→ Problem
Write out all entries word for word.

[Source data]
####

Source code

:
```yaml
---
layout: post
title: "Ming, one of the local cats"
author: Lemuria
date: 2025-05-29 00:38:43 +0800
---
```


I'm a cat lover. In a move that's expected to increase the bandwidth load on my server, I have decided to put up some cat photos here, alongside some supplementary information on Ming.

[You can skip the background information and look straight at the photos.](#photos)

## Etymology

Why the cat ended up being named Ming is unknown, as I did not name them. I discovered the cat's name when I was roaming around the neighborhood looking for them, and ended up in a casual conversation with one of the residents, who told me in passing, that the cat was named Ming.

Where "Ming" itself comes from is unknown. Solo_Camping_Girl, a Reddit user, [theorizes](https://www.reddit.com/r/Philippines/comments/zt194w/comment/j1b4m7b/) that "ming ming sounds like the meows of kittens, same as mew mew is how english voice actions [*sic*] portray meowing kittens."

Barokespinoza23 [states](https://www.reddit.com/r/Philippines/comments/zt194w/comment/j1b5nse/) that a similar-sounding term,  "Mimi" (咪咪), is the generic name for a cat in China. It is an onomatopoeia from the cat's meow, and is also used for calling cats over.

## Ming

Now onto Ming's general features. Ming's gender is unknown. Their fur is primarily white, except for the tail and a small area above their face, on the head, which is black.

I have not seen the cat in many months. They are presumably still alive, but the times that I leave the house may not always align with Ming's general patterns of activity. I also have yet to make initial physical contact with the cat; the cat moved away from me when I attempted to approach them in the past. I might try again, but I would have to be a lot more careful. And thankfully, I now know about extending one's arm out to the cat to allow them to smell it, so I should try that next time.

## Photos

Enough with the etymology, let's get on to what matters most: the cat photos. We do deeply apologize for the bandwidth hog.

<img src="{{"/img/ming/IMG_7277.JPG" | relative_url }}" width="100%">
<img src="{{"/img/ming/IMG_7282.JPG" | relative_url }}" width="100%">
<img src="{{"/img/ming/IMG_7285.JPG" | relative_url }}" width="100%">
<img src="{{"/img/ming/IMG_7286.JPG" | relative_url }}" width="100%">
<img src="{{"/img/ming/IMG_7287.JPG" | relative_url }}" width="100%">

####

→ Response to the task
Source code

:
```yaml
---
layout: post
title: "Ming, one of the local cats"
author: Lemuria
date: 2025-05-29 00:38:43 +0800
---
```


I'm a cat lover. In a move that's expected to increase the bandwidth load on my server, I have decided to put up some cat photos here, alongside some supplementary information on Ming.

[You can skip the background information and look straight at the photos.](#photos)

## Etymology

Why the cat ended up being named Ming is unknown, as I did not name them. I discovered the cat's name when I was roaming around the neighborhood looking for them, and ended up in a casual conversation with one of the residents, who told me in passing, that the cat was named Ming.

Where "Ming" itself comes from is unknown. Solo_Camping_Girl, a Reddit user, [theorizes](https://www.reddit.com/r/Philippines/comments/zt194w/comment/j1b4m7b/) that "ming ming sounds like the meows of kittens, same as mew mew is how english voice actions [*sic*] portray meowing kittens."

Barokespinoza23 [states](https://www.reddit.com/r/Philippines/comments/zt194w/comment/j1b5nse/) that a similar-sounding term,  "Mimi" (咪咪), is the generic name for a cat in China. It is an onomatopoeia from the cat's meow, and is also used for calling cats over.

## Ming

Now onto Ming's general features. Ming's gender is unknown. Their fur is primarily white, except for the tail and a small area above their face, on the head, which is black.

I have not seen the cat in many months. They are presumably still alive, but the times that I leave the house may not always align with Ming's general patterns of activity. I also have yet to make initial physical contact with the cat; the cat moved away from me when I attempted to approach them in the past. I might try again, but I would have to be a lot more careful. And thankfully, I now know about extending one's arm out to the cat to allow them to smell it, so I should try that next time.

## Photos

Enough with the etymology, let's get on to what matters most: the cat photos. We do deeply apologize for the bandwidth hog.

<img src="{{"/img/ming/IMG_7277.JPG" | relative_url }}" width="100%">
<img src="{{"/img/ming/IMG_7282.JPG" | relative_url }}" width="100%">
<img src="{{"/img/ming/IMG_7285.JPG" | relative_url }}" width="100%">
<img src="{{"/img/ming/IMG_7286.JPG" | relative_url }}" width="100%">
<img src="{{"/img/ming/IMG_7287.JPG" | relative_url }}" width="100%">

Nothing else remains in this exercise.